School of Psychology, Curtin University, Perth, Australia.
Introduction And Aims: Rules concerning the placement of alcohol advertisements (Placement Rules) were added to the industry-managed Alcohol Beverages Advertising Code Scheme in November 2017. This study aimed to critically review the Placement Rules and evaluate their ability to effectively regulate the placement of alcohol marketing and provide safeguards for young people in Australia.
Design And Methods: An established framework for evaluating the design of an effective self-regulatory system was applied to the substantive content of the Placement Rules and associated regulatory processes. Publicly available documents, including recent Alcohol Beverages Advertising Code Scheme determinations, informed the review.
Results: The objectives and key terms of the Placement Rules are inadequately defined and narrow in scope, resulting in the dismissal of almost all relevant complaints.
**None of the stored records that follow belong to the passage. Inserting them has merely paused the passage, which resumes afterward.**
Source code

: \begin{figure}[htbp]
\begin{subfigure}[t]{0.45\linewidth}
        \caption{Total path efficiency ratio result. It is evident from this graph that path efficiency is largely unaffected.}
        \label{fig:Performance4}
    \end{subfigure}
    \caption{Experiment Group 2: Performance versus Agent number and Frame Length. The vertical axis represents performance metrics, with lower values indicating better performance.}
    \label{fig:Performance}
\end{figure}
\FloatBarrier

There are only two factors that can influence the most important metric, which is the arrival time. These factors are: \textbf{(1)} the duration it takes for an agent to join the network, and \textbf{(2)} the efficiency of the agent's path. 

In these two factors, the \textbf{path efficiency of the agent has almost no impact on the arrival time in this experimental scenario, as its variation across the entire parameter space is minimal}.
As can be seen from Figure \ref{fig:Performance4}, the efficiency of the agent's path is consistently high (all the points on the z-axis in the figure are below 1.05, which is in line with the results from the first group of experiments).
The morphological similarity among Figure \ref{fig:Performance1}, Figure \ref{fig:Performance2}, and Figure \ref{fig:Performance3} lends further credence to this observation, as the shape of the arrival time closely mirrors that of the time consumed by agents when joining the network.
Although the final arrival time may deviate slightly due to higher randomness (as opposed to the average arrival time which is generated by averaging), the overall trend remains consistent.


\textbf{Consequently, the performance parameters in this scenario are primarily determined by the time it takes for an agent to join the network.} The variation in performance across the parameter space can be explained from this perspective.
Weaknesses identified in the regulatory processes include limited representation from external stakeholders in the development of the Placement Rules, a lack of transparency and independence in the Scheme's administration, and limited monitoring and enforcement options.
Discussion And Conclusions: The Placement Rules are unlikely to reduce young people's exposure to alcohol marketing and hence fail to meet public health objectives. This review adds to the body of literature that demonstrates that industry-managed systems fail to effectively regulate alcohol marketing. Government intervention is needed if young people's wellbeing is to be prioritised.